= John Fitzgerald (soldier) =

American soldier born in 1817

John Fitzgerald was an American soldier, born in Cook County, Illinois in about 1817. He fought at the Siege of Pueblo de Taos, February 3–5, 1847, during the Taos Revolt. Following that fight, on February 8, he assassinated "Tomascito" Romero, one of the leaders of the revolt.

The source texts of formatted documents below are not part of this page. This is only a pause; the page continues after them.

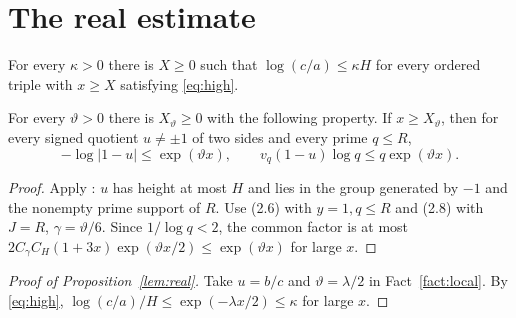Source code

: \section{The real estimate}\label{sec:real}
\begin{proposition}\label{lem:real}
For every $\kappa>0$ there is $X\ge0$
such that $\log(c/a)\le\kappa H$ for every ordered triple with $x\ge X$
satisfying \eqref{eq:high}.
\end{proposition}

\begin{fact}\label{fact:local}
For every $\vartheta>0$ there is $X_{\vartheta}\ge0$ with the following
property. If $x\ge X_{\vartheta}$, then for every signed quotient
$u\ne\pm1$ of two sides and every prime $q\le R$,
\[
 -\log|1-u|\le \exp(\vartheta x),\qquad
 v_q(1-u)\log q\le q\exp(\vartheta x).
\]
\end{fact}
\begin{proof}
Apply \cite[Fact F3, Lemma~2.1, (2.3)--(2.4)]{Zhang2026Third}:
$u$ has height at most $H$ and lies in the group generated by $-1$
and the nonempty prime support of $R$. Use (2.6) with $y=1,q\le R$
and (2.8) with $J=R$, $\gamma=\vartheta/6$.
Since $1/\log q<2$, the common factor is at most
$2C_\gamma C_H(1+3x)\exp(\vartheta x/2)\le\exp(\vartheta x)$
for large $x$.
\end{proof}
\begin{proof}[Proof of Proposition~\ref{lem:real}]
Take $u=b/c$ and $\vartheta=\lambda/2$ in Fact~\ref{fact:local}.
By \eqref{eq:high}, $\log(c/a)/H\le\exp(-\lambda x/2)\le\kappa$ for large $x$.
\end{proof}
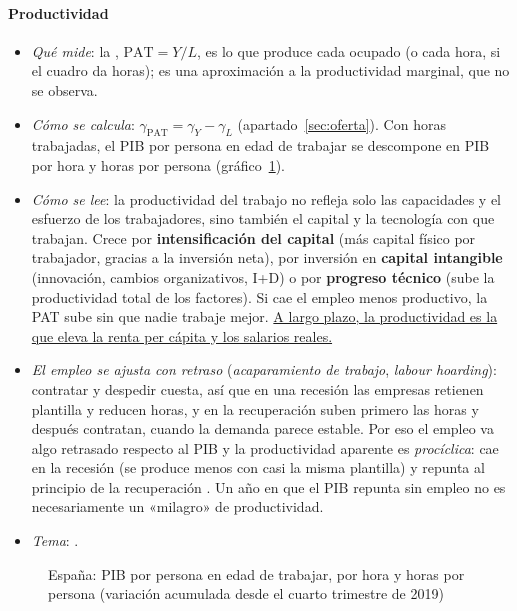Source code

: \documentclass[11pt]{article}
\begin{document}
\paragraph{Productividad}
\begin{itemize}
\item \emph{Qué mide}: la , $\mathrm{PAT}=Y/L$, es lo que produce cada ocupado (o cada hora, si el cuadro da horas); es una aproximación a la productividad marginal, que no se observa.
\item \emph{Cómo se calcula}: $\gamma_{\mathrm{PAT}}=\gamma_Y-\gamma_L$ (apartado~\ref{sec:oferta}). Con horas trabajadas, el PIB por persona en edad de trabajar se descompone en PIB por hora y horas por persona (gráfico~\ref{fig:pib-por-pet}).
\item \emph{Cómo se lee}: la productividad del trabajo no refleja solo las capacidades y el esfuerzo de los trabajadores, sino también el capital y la tecnología con que trabajan. Crece por \textbf{intensificación del capital} (más capital físico por trabajador, gracias a la inversión neta), por inversión en \textbf{capital intangible} (innovación, cambios organizativos, I+D) o por \textbf{progreso técnico} (sube la productividad total de los factores). Si cae el empleo menos productivo, la PAT sube sin que nadie trabaje mejor. \uline{A largo plazo, la productividad es la que eleva la renta per cápita y los salarios reales.}
\item \emph{El empleo se ajusta con retraso} (\emph{acaparamiento de trabajo}, \emph{labour hoarding}): contratar y despedir cuesta, así que en una recesión las empresas retienen plantilla y reducen horas, y en la recuperación suben primero las horas y después contratan, cuando la demanda parece estable. Por eso el empleo va algo retrasado respecto al PIB y la productividad aparente es \emph{procíclica}: cae en la recesión (se produce menos con casi la misma plantilla) y repunta al principio de la recuperación \parencite{Biddle2014LaborHoarding}. Un año en que el PIB repunta sin empleo no es necesariamente un «milagro» de productividad.
\item \emph{Tema}:  .
\end{itemize}

\begin{figure}[!htb]
\centering
\caption{España: PIB por persona en edad de trabajar, por hora y horas por persona (variación acumulada desde el cuarto trimestre de 2019)}\label{fig:pib-por-pet}
\end{figure}
\end{document}
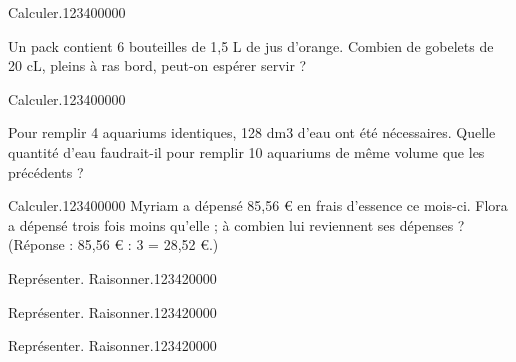   



\begin{pageParcoursd} 

\begin{ExoCd}{Calculer.}{1234}{0}{0}{0}{0}{0}

 Un pack contient 6 bouteilles de 1,5 L de jus d’orange. Combien de gobelets de 20 cL, pleins à 
ras bord, peut-on espérer servir ?  

 
\end{ExoCd}

\begin{ExoCd}{Calculer.}{1234}{0}{0}{0}{0}{0}

Pour remplir 4 aquariums identiques, 128 dm3 d’eau ont été nécessaires. Quelle quantité d’eau 
faudrait-il pour remplir 10 aquariums de même volume que les précédents ?
 
\end{ExoCd}


\begin{ExoCd}{Calculer.}{1234}{0}{0}{0}{0}{0}
Myriam a dépensé 85,56 € en frais d’essence ce mois-ci. Flora a dépensé trois fois moins 
qu’elle ; à combien lui reviennent ses dépenses ? (Réponse : 85,56 € : 3 = 28,52 €.)
\end{ExoCd}


\begin{ExoCd}{Représenter. Raisonner.}{1234}{2}{0}{0}{0}{0}


\end{ExoCd}

\begin{ExoCd}{Représenter. Raisonner.}{1234}{2}{0}{0}{0}{0}


\end{ExoCd}
 
\begin{ExoCd}{Représenter. Raisonner.}{1234}{2}{0}{0}{0}{0}


\end{ExoCd}
 
\end{pageParcoursd}

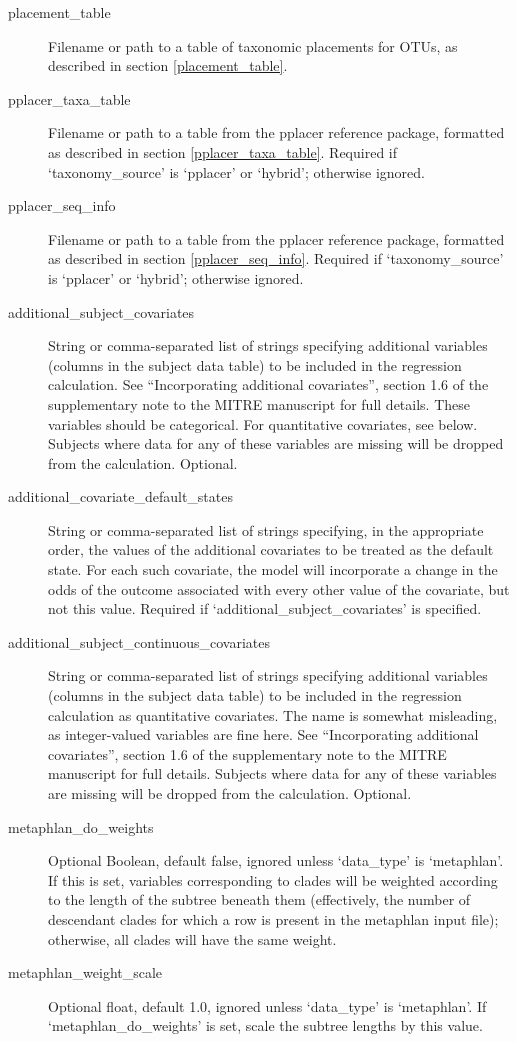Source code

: \documentclass[12pt]{report}
\begin{document}
\begin{description}
\item[placement\_table] Filename or path to a table of taxonomic
  placements for OTUs, as described in section \ref{placement_table}.

\item[pplacer\_taxa\_table] Filename or path to a table from the
  pplacer reference package, formatted as described in section
  \ref{pplacer_taxa_table}. Required if `taxonomy\_source' is
  `pplacer' or `hybrid'; otherwise ignored.
\item[pplacer\_seq\_info] Filename or path to a table from the pplacer
  reference package, formatted as described in section
  \ref{pplacer_seq_info}. Required if `taxonomy\_source' is `pplacer'
  or `hybrid'; otherwise ignored.

\item[additional\_subject\_covariates] String or comma-separated list
  of strings specifying additional variables (columns in the subject
  data table) to be included in the regression calculation. See
  ``Incorporating additional covariates'', section 1.6 of the
  supplementary note to the MITRE manuscript for full details. These
  variables should be categorical. For quantitative covariates, see
  below. Subjects where data for any of these variables
  are missing will be dropped from the calculation. Optional.
\item[additional\_covariate\_default\_states] String or
  comma-separated list of strings specifying, in the appropriate
  order, the values of the additional covariates to be treated as the
  default state. For each such covariate, the model will incorporate a
  change in the odds of the outcome associated with every other value
  of the covariate, but not this value. Required if
  `additional\_subject\_covariates' is specified.
\item[additional\_subject\_continuous\_covariates] String or
  comma-separated list of strings specifying additional variables
  (columns in the subject data table) to be included in the regression
  calculation as quantitative covariates. The name is somewhat
  misleading, as integer-valued variables are fine here. See
  ``Incorporating additional covariates'', section 1.6 of the
  supplementary note to the MITRE manuscript for full
  details. Subjects where data for any of these variables are missing
  will be dropped from the calculation. Optional.

\item[metaphlan\_do\_weights] Optional Boolean, default false, ignored
  unless `data\_type' is `metaphlan'. If this is set, variables
  corresponding to clades will be weighted according to the length of
  the subtree beneath them (effectively, the number of descendant
  clades for which a row is present in the metaphlan input file);
  otherwise, all clades will have the same weight.
\item[metaphlan\_weight\_scale] Optional float, default 1.0, ignored
  unless `data\_type' is `metaphlan'. If `metaphlan\_do\_weights' is set,
  scale the subtree lengths by this value.

\end{description}
\end{document}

He enlisted in Company C of Kearney's 1st Dragoons on August 6, 1844, and was described as, "27 years old, 5 feet 9 inches tall, with brown hair, dark eyes and fair complexion." He moved west with the army during the Mexican–American War in 1846. He was a member of Captain John Burgwin's dragoons and would have taken part in the Battle of Embudo Pass. During the siege of Taos Pueblo, "Burgwin's dismounted dragoons were ordered to charge through galling fire from the loopholes and secure lodgment against the west wall of the church." Eventually a rupture in the walls was created, where the "first two Americans who entered the breach fell dead, the third was unhurt, the fourth killed, and Fitz (Fitzgerald) was the fifth."

As part of the surrender agreement, the pueblos agreed to turn over a few of the leaders of the revolt and one of them, Tomás Romero, was jailed in Taos. The American soldiers were given free access to the prisoner and on February 8, Fitzgerald entered the jail, pulled out a pistol and shot Romero, killing him instantly. "For this cold-blooded act" he was immediately apprehended and was locked up in a windowless room. That night, after complaining about the cold, he was supplied with enough fire wood that he was able to create a pile that allowed him to remove enough of the ceiling that he could crawl through and escape. He returned to his unit where he received some supplies and from there he headed north from Santa Fe, eventually reaching Colorado where he met up with Ceran St. Vrain and Lewis Garrard, the latter of whom wrote one of the surviving accounts about Fitzgerald. From there he disappears from history, though he was given a dishonorable discharge from the army in Albuquerque, New Mexico on March 18, 1847. There appears to have been no attempt made to bring him to justice for murdering Romero.

==Motivation==
Fitzgerald explained to Gerrard after the killing of Romero that he did it because "his brother having been murdered by Salazar while a prisoner in the Texas expedition against Santa Fe, he swore vengeance and entered the service with the hope of accomplishing it." Durand (who identified who the murderer "Fitzgerald" was) examined this claim and discovered that there was an Archibald Fitzgerald who died during the Texas Santa Fe expedition.